Invito ancora una volta la Chiesa locale di Ancona-Osimo a spendere sempre più energie a favore dei giovani. Speriamo che possano venire inaugurati in questo anno giubilare 2025: il Centro Pastorale alle Palombare ad Ancona, l’Oratorio della parrocchia del Sacro Cuore in via Maratta e la “Casa Nazaret” in via Astagno ad Ancona, centro di pastorale giovanile e vocazionale, luogo di incontro dei giovani per favorire la loro crescita umana e spirituale, per il discernimento vocazionale, per la formazione permanente, per l’accompagnamento nel cammino della vita, per aiutarli nei momenti bui e di disagio con supporti spirituali e percorsi psicologici.

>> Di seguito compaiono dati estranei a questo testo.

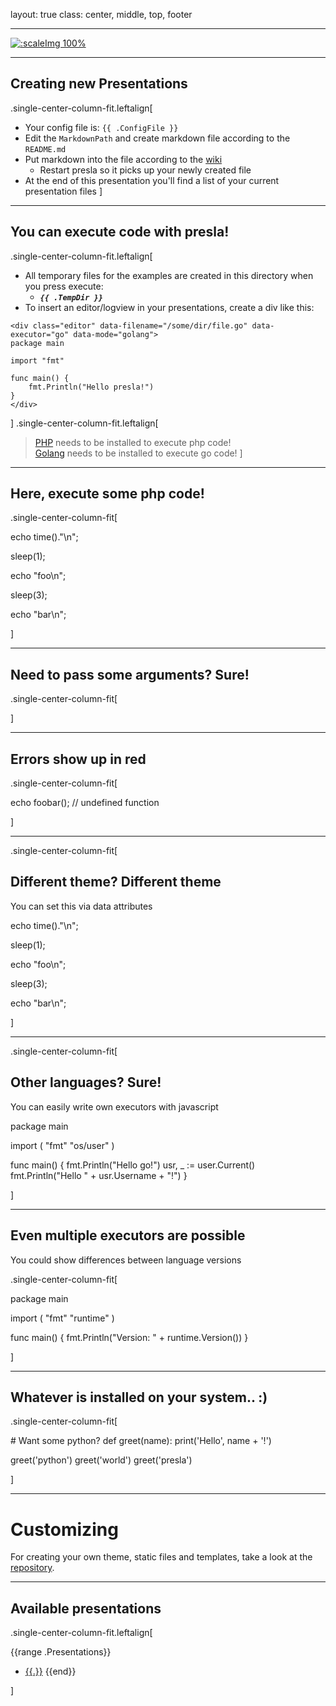 layout: true
class: center, middle, top, footer

---

[![:scaleImg 100%](/static/internal/img/presla-logo-black.svg "Presla")](http://presla.io/)

---

## Creating new Presentations

.single-center-column-fit.leftalign[
- Your config file is: `{{ .ConfigFile }}`
- Edit the `MarkdownPath` and create markdown file according to the `README.md`
- Put markdown into the file according to the [wiki](https://github.com/gnab/remark/wiki)
  - Restart presla so it picks up your newly created file
- At the end of this presentation you'll find a list of your current presentation files
]

---

## You can execute code with presla!
.single-center-column-fit.leftalign[

- All temporary files for the examples are created in this directory when you press execute:
  - ***`{{ .TempDir }}`***
- To insert an editor/logview in your presentations, create a div like this:

```golang
<div class="editor" data-filename="/some/dir/file.go" data-executor="go" data-mode="golang">
package main

import "fmt"

func main() {
    fmt.Println("Hello presla!")
}
</div>
```
]
.single-center-column-fit.leftalign[
> [PHP](http://php.net/manual/install.php) needs to be installed to execute php code!   
> [Golang](https://golang.org/doc/install) needs to be installed to execute go code!
]

---

## Here, execute some php code!

.single-center-column-fit[

<div class="editor" data-filename="{{ .TempDir }}/main.php" data-executor="php" data-theme="solarized_dark"><?php

echo time()."\n";

sleep(1);

echo "foo\n";

sleep(3);

echo "bar\n";
</div>
]

---

## Need to pass some arguments? Sure!

.single-center-column-fit[

<div class="editor" data-showcmd="true" data-filename="{{ .TempDir }}/main.php" data-executor="php" data-theme="solarized_dark"><?php
var_dump($argv);
</div>
]

---

## Errors show up in red

.single-center-column-fit[

<div class="editor" data-filename="{{ .TempDir }}/main.php" data-executor="php" data-theme="solarized_dark"><?php

echo foobar(); // undefined function

</div>
]

---

.single-center-column-fit[

## Different theme? Different theme

You can set this via data attributes

<div class="editor" data-filename="{{ .TempDir }}/main.php" data-executor="php" data-theme="solarized_light"><?php

echo time()."\n";

sleep(1);

echo "foo\n";

sleep(3);

echo "bar\n";
</div>
]

---

.single-center-column-fit[

## Other languages? Sure!

You can easily write own executors with javascript

<div class="editor" data-filename="{{ .TempDir }}/main.go" data-executor="go" data-mode="golang" data-theme="solarized_dark">package main

import (
    "fmt"
    "os/user"
)

func main() {
    fmt.Println("Hello go!")
    usr, _ := user.Current()
    fmt.Println("Hello " + usr.Username + "!")
}
</div>
]

---

## Even multiple executors are possible

You could show differences between language versions

.single-center-column-fit[
<div class="editor" data-filename="{{ .TempDir }}/main.go" data-executors="go;go-1.6;php" data-mode="golang" data-theme="solarized_dark">package main

import (
    "fmt"
    "runtime"
)

func main() {
    fmt.Println("Version: " + runtime.Version())
}</div>
]

---

## Whatever is installed on your system.. :)

.single-center-column-fit[
<div class="editor" data-filename="{{ .TempDir }}/main.py" data-executor="python" data-mode="python" data-theme="gob"># Want some python?
def greet(name):
    print('Hello', name + '!')

greet('python')
greet('world')
greet('presla')
</div>
]

---

# Customizing

For creating your own theme, static files and templates, take a look at the [repository](https://git.3stadt.com/3stadt/presla).

---

## Available presentations

.single-center-column-fit.leftalign[

{{range .Presentations}}
- [{{.}}](/{{.}})
{{end}}

]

San Ciriaco ci aiuti, lui che ci fa capire con la sua testimonianza che prendere la croce di Cristo è abbracciare il giogo dell’amore. Sostituiamo la parola croce con amore. Ed ecco: se qualcuno vuole venire con me, dice Gesù, prenda su di sé il giogo dell’amore, tutto l’amore di cui è capace, e mi segua. Ciascuno con l’amore addosso, che però ha il suo prezzo: “Là dove metti il tuo cuore, là troverai anche le tue spine e le tue ferite”. L’esito finale è “trovare vita”. Quella cosa che tutti gli uomini cercano, in tutti gli angoli della terra, in tutti i giorni che è dato loro di gustare: la fioritura della vita. Perdere per trovare. È la fisica dell’amore: se dai ti arricchisci, se trattieni ti impoverisci. Noi siamo ricchi solo di ciò che abbiamo donato. Oggi siamo raccolti in questa Cattedrale di San Ciriaco per ricevere ancora una volta la consegna della croce che abbraccia cielo e terra, nord e sud, est e ovest, tutti. Essa è profezia, e in tempi di paura come i nostri, abbiamo bisogno di profezia che ci porta avanti nella speranza. Essa è la nostra unica speranza. Essa ci viene consegnata nelle mani perché porti linfa nuova per costruire anche oggi quella civiltà dell’amore che San Ciriaco ha testimoniato. Noi siamo chiamati a edificare questa nostra città, non più con le pietre ma con le persone, con uomini e donne che sanno raccogliersi e unirsi per edificare un futuro migliore per sé e per tutti. San Ciriaco ci protegga e ci benedica. Amen.